◆ **Description of the task**
Within the material below, filter for lines that hold the word "terminal".

BEGIN

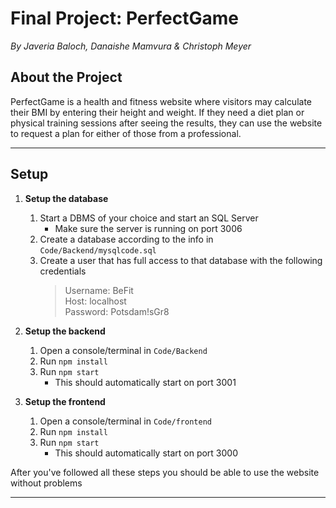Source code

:
# Final Project: PerfectGame

_By Javeria Baloch, Danaishe Mamvura & Christoph Meyer_

## About the Project

PerfectGame is a health and fitness website where visitors may calculate their BMI by entering their height and weight. If they need a diet plan or physical training sessions after seeing the results, they can use the website to request a plan for either of those from a professional.

---

## Setup

1. **Setup the database**
    1. Start a DBMS of your choice and start an SQL Server
        - Make sure the server is running on port 3006
    2. Create a database according to the info in `Code/Backend/mysqlcode.sql`
    3. Create a user that has full access to that database with the following credentials
        > Username: BeFit<br>
        Host: localhost<br>
        Password: Potsdam!sGr8

2. **Setup the backend**
    1. Open a console/terminal in `Code/Backend`
    2. Run `npm install`
    3. Run `npm start`
        - This should automatically start on port 3001

3. **Setup the frontend**
    1. Open a console/terminal in `Code/frontend`
    2. Run `npm install`
    3. Run `npm start`
        - This should automatically start on port 3000

After you've followed all these steps you should be able to use the website without problems

---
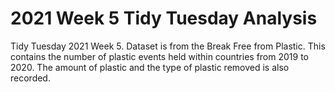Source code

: # 2021 Week 5 Tidy Tuesday Analysis

Tidy Tuesday 2021 Week 5. Dataset is from the Break Free from Plastic. This contains the number of plastic events held within countries from 2019 to 2020. The amount of plastic and the type of plastic removed is also recorded.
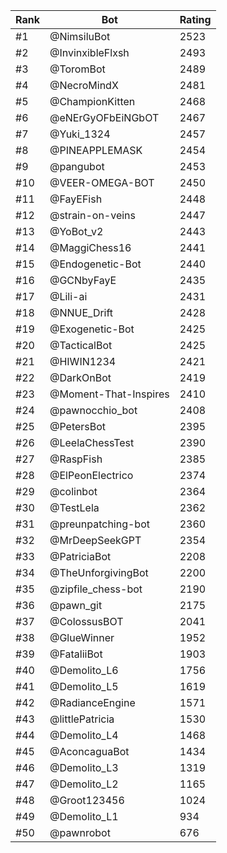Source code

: Rank|Bot|Rating
---|---|---
#1|@NimsiluBot|2523
#2|@InvinxibleFlxsh|2493
#3|@ToromBot|2489
#4|@NecroMindX|2481
#5|@ChampionKitten|2468
#6|@eNErGyOFbEiNGbOT|2467
#7|@Yuki_1324|2457
#8|@PINEAPPLEMASK|2454
#9|@pangubot|2453
#10|@VEER-OMEGA-BOT|2450
#11|@FayEFish|2448
#12|@strain-on-veins|2447
#13|@YoBot_v2|2443
#14|@MaggiChess16|2441
#15|@Endogenetic-Bot|2440
#16|@GCNbyFayE|2435
#17|@Lili-ai|2431
#18|@NNUE_Drift|2428
#19|@Exogenetic-Bot|2425
#20|@TacticalBot|2425
#21|@HIWIN1234|2421
#22|@DarkOnBot|2419
#23|@Moment-That-Inspires|2410
#24|@pawnocchio_bot|2408
#25|@PetersBot|2395
#26|@LeelaChessTest|2390
#27|@RaspFish|2385
#28|@ElPeonElectrico|2374
#29|@colinbot|2364
#30|@TestLela|2362
#31|@preunpatching-bot|2360
#32|@MrDeepSeekGPT|2354
#33|@PatriciaBot|2208
#34|@TheUnforgivingBot|2200
#35|@zipfile_chess-bot|2190
#36|@pawn_git|2175
#37|@ColossusBOT|2041
#38|@GlueWinner|1952
#39|@FataliiBot|1903
#40|@Demolito_L6|1756
#41|@Demolito_L5|1619
#42|@RadianceEngine|1571
#43|@littlePatricia|1530
#44|@Demolito_L4|1468
#45|@AconcaguaBot|1434
#46|@Demolito_L3|1319
#47|@Demolito_L2|1165
#48|@Groot123456|1024
#49|@Demolito_L1|934
#50|@pawnrobot|676
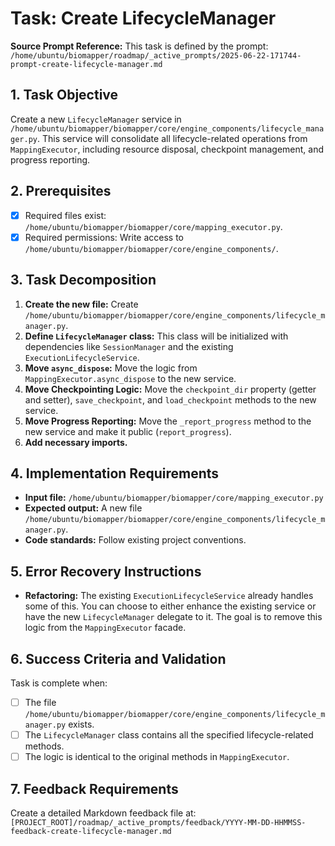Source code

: # Task: Create LifecycleManager

**Source Prompt Reference:** This task is defined by the prompt: `/home/ubuntu/biomapper/roadmap/_active_prompts/2025-06-22-171744-prompt-create-lifecycle-manager.md`

## 1. Task Objective
Create a new `LifecycleManager` service in `/home/ubuntu/biomapper/biomapper/core/engine_components/lifecycle_manager.py`. This service will consolidate all lifecycle-related operations from `MappingExecutor`, including resource disposal, checkpoint management, and progress reporting.

## 2. Prerequisites
- [x] Required files exist: `/home/ubuntu/biomapper/biomapper/core/mapping_executor.py`.
- [x] Required permissions: Write access to `/home/ubuntu/biomapper/biomapper/core/engine_components/`.

## 3. Task Decomposition
1.  **Create the new file:** Create `/home/ubuntu/biomapper/biomapper/core/engine_components/lifecycle_manager.py`.
2.  **Define `LifecycleManager` class:** This class will be initialized with dependencies like `SessionManager` and the existing `ExecutionLifecycleService`.
3.  **Move `async_dispose`:** Move the logic from `MappingExecutor.async_dispose` to the new service.
4.  **Move Checkpointing Logic:** Move the `checkpoint_dir` property (getter and setter), `save_checkpoint`, and `load_checkpoint` methods to the new service.
5.  **Move Progress Reporting:** Move the `_report_progress` method to the new service and make it public (`report_progress`).
6.  **Add necessary imports.**

## 4. Implementation Requirements
- **Input file:** `/home/ubuntu/biomapper/biomapper/core/mapping_executor.py`
- **Expected output:** A new file `/home/ubuntu/biomapper/biomapper/core/engine_components/lifecycle_manager.py`.
- **Code standards:** Follow existing project conventions.

## 5. Error Recovery Instructions
- **Refactoring:** The existing `ExecutionLifecycleService` already handles some of this. You can choose to either enhance the existing service or have the new `LifecycleManager` delegate to it. The goal is to remove this logic from the `MappingExecutor` facade.

## 6. Success Criteria and Validation
Task is complete when:
- [ ] The file `/home/ubuntu/biomapper/biomapper/core/engine_components/lifecycle_manager.py` exists.
- [ ] The `LifecycleManager` class contains all the specified lifecycle-related methods.
- [ ] The logic is identical to the original methods in `MappingExecutor`.

## 7. Feedback Requirements
Create a detailed Markdown feedback file at:
`[PROJECT_ROOT]/roadmap/_active_prompts/feedback/YYYY-MM-DD-HHMMSS-feedback-create-lifecycle-manager.md`
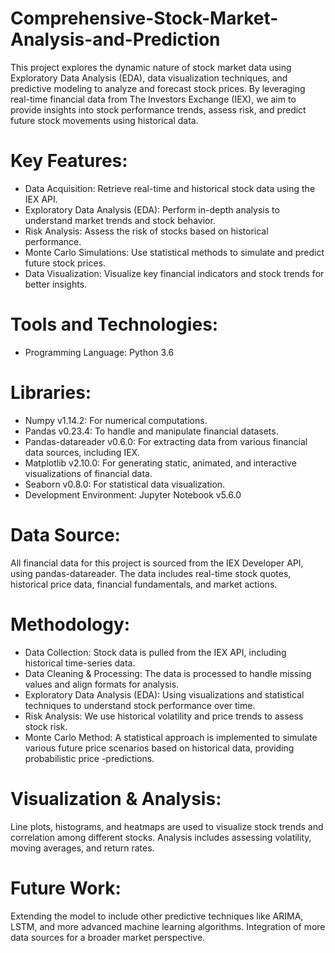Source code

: # Comprehensive-Stock-Market-Analysis-and-Prediction
This project explores the dynamic nature of stock market data using Exploratory Data Analysis (EDA), data visualization techniques, and predictive modeling to analyze and forecast stock prices. By leveraging real-time financial data from The Investors Exchange (IEX), we aim to provide insights into stock performance trends, assess risk, and predict future stock movements using historical data.

# Key Features:
* Data Acquisition: Retrieve real-time and historical stock data using the IEX API.
* Exploratory Data Analysis (EDA): Perform in-depth analysis to understand market trends and stock behavior.
* Risk Analysis: Assess the risk of stocks based on historical performance.
* Monte Carlo Simulations: Use statistical methods to simulate and predict future stock prices.
* Data Visualization: Visualize key financial indicators and stock trends for better insights.

# Tools and Technologies:
* Programming Language: Python 3.6
# Libraries:
* Numpy v1.14.2: For numerical computations.
* Pandas v0.23.4: To handle and manipulate financial datasets.
* Pandas-datareader v0.6.0: For extracting data from various financial data sources, including IEX.
* Matplotlib v2.10.0: For generating static, animated, and interactive visualizations of financial data.
* Seaborn v0.8.0: For statistical data visualization.
* Development Environment: Jupyter Notebook v5.6.0

# Data Source:
All financial data for this project is sourced from the IEX Developer API, using pandas-datareader. The data includes real-time stock quotes, historical price data, financial fundamentals, and market actions.

# Methodology:
* Data Collection: Stock data is pulled from the IEX API, including historical time-series data.
* Data Cleaning & Processing: The data is processed to handle missing values and align formats for analysis.
* Exploratory Data Analysis (EDA): Using visualizations and statistical techniques to understand stock performance over time.
* Risk Analysis: We use historical volatility and price trends to assess stock risk.
* Monte Carlo Method: A statistical approach is implemented to simulate various future price scenarios based on historical data, providing probabilistic price -predictions.

# Visualization & Analysis:
Line plots, histograms, and heatmaps are used to visualize stock trends and correlation among different stocks.
Analysis includes assessing volatility, moving averages, and return rates.

# Future Work:
Extending the model to include other predictive techniques like ARIMA, LSTM, and more advanced machine learning algorithms.
Integration of more data sources for a broader market perspective.
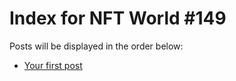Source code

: # Index for NFT World #149
Posts will be displayed in the order below:

- [Your first post](./001-first.md)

END

◆ **Reply**
    1. Open a console/terminal in `Code/Backend`
    1. Open a console/terminal in `Code/frontend`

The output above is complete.